I remember being taken to prison, or at least what had become prison. It was really nothing but a large warehouse filled with coffin-sized containers. They had me drugged at this point, so I couldn’t really do much of anything but look around. But I remember those containers, one stacked on top of the next. There must have been tens of thousands of them in that room. They placed me in one of them and attached electrodes all over my body. Then they stuck an intravenous feeding tube into me and attached a catheter. And then they drilled those holes in my skull.
I sat in the car with my eyes shut, trying to concentrate, fishing for more memories, but that was all there was. And I realized I was now living a simulation. I guess either because of ego, or because Graham Winston had a hell of a sense of humor, he had developed a simulated script of his own life. So all I was doing now was living his script. Except there was a flaw in the system. Instead of simply reenacting the script, my old memories were bubbling through and changing it. The script had been perverted and merged with my own past.
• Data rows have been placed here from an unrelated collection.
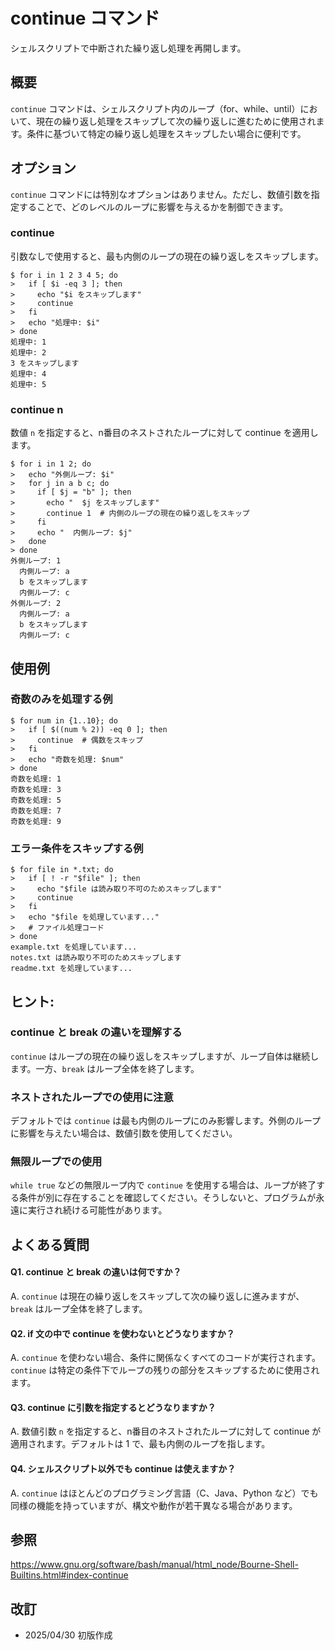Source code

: # continue コマンド

シェルスクリプトで中断された繰り返し処理を再開します。

## 概要

`continue` コマンドは、シェルスクリプト内のループ（for、while、until）において、現在の繰り返し処理をスキップして次の繰り返しに進むために使用されます。条件に基づいて特定の繰り返し処理をスキップしたい場合に便利です。

## オプション

`continue` コマンドには特別なオプションはありません。ただし、数値引数を指定することで、どのレベルのループに影響を与えるかを制御できます。

### **continue**

引数なしで使用すると、最も内側のループの現在の繰り返しをスキップします。

```console
$ for i in 1 2 3 4 5; do
>   if [ $i -eq 3 ]; then
>     echo "$i をスキップします"
>     continue
>   fi
>   echo "処理中: $i"
> done
処理中: 1
処理中: 2
3 をスキップします
処理中: 4
処理中: 5
```

### **continue n**

数値 `n` を指定すると、n番目のネストされたループに対して continue を適用します。

```console
$ for i in 1 2; do
>   echo "外側ループ: $i"
>   for j in a b c; do
>     if [ $j = "b" ]; then
>       echo "  $j をスキップします"
>       continue 1  # 内側のループの現在の繰り返しをスキップ
>     fi
>     echo "  内側ループ: $j"
>   done
> done
外側ループ: 1
  内側ループ: a
  b をスキップします
  内側ループ: c
外側ループ: 2
  内側ループ: a
  b をスキップします
  内側ループ: c
```

## 使用例

### 奇数のみを処理する例

```console
$ for num in {1..10}; do
>   if [ $((num % 2)) -eq 0 ]; then
>     continue  # 偶数をスキップ
>   fi
>   echo "奇数を処理: $num"
> done
奇数を処理: 1
奇数を処理: 3
奇数を処理: 5
奇数を処理: 7
奇数を処理: 9
```

### エラー条件をスキップする例

```console
$ for file in *.txt; do
>   if [ ! -r "$file" ]; then
>     echo "$file は読み取り不可のためスキップします"
>     continue
>   fi
>   echo "$file を処理しています..."
>   # ファイル処理コード
> done
example.txt を処理しています...
notes.txt は読み取り不可のためスキップします
readme.txt を処理しています...
```

## ヒント:

### continue と break の違いを理解する

`continue` はループの現在の繰り返しをスキップしますが、ループ自体は継続します。一方、`break` はループ全体を終了します。

### ネストされたループでの使用に注意

デフォルトでは `continue` は最も内側のループにのみ影響します。外側のループに影響を与えたい場合は、数値引数を使用してください。

### 無限ループでの使用

`while true` などの無限ループ内で `continue` を使用する場合は、ループが終了する条件が別に存在することを確認してください。そうしないと、プログラムが永遠に実行され続ける可能性があります。

## よくある質問

#### Q1. continue と break の違いは何ですか？
A. `continue` は現在の繰り返しをスキップして次の繰り返しに進みますが、`break` はループ全体を終了します。

#### Q2. if 文の中で continue を使わないとどうなりますか？
A. `continue` を使わない場合、条件に関係なくすべてのコードが実行されます。`continue` は特定の条件下でループの残りの部分をスキップするために使用されます。

#### Q3. continue に引数を指定するとどうなりますか？
A. 数値引数 `n` を指定すると、n番目のネストされたループに対して continue が適用されます。デフォルトは 1 で、最も内側のループを指します。

#### Q4. シェルスクリプト以外でも continue は使えますか？
A. `continue` はほとんどのプログラミング言語（C、Java、Python など）でも同様の機能を持っていますが、構文や動作が若干異なる場合があります。

## 参照

https://www.gnu.org/software/bash/manual/html_node/Bourne-Shell-Builtins.html#index-continue

## 改訂

- 2025/04/30 初版作成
The image of Cheryl dying was so damn vivid. Probably every simulated life I lived got corrupted with memories of Cheryl and Svetlana. Probably every single one ended with me choking the life out of my wife. And I knew every future one was also going to end that way. I knew there was no escape from it.
I looked down at my hands and watched as I clenched and unclenched my fingers. I didn’t know how much time was left before I’d be switched into a new simulated life, but I hoped I had at least enough time to meet up with Svetlana. I knew it wouldn’t do any good, I knew what I was living now wasn’t real, but I wanted Svetlana to go through once what Cheryl had gone through all those countless number of times.
I started the car up and pulled it back onto the road. Svetlana was waiting down the road for me. With a little bit of luck I’d meet up with her. With just a little bit of luck.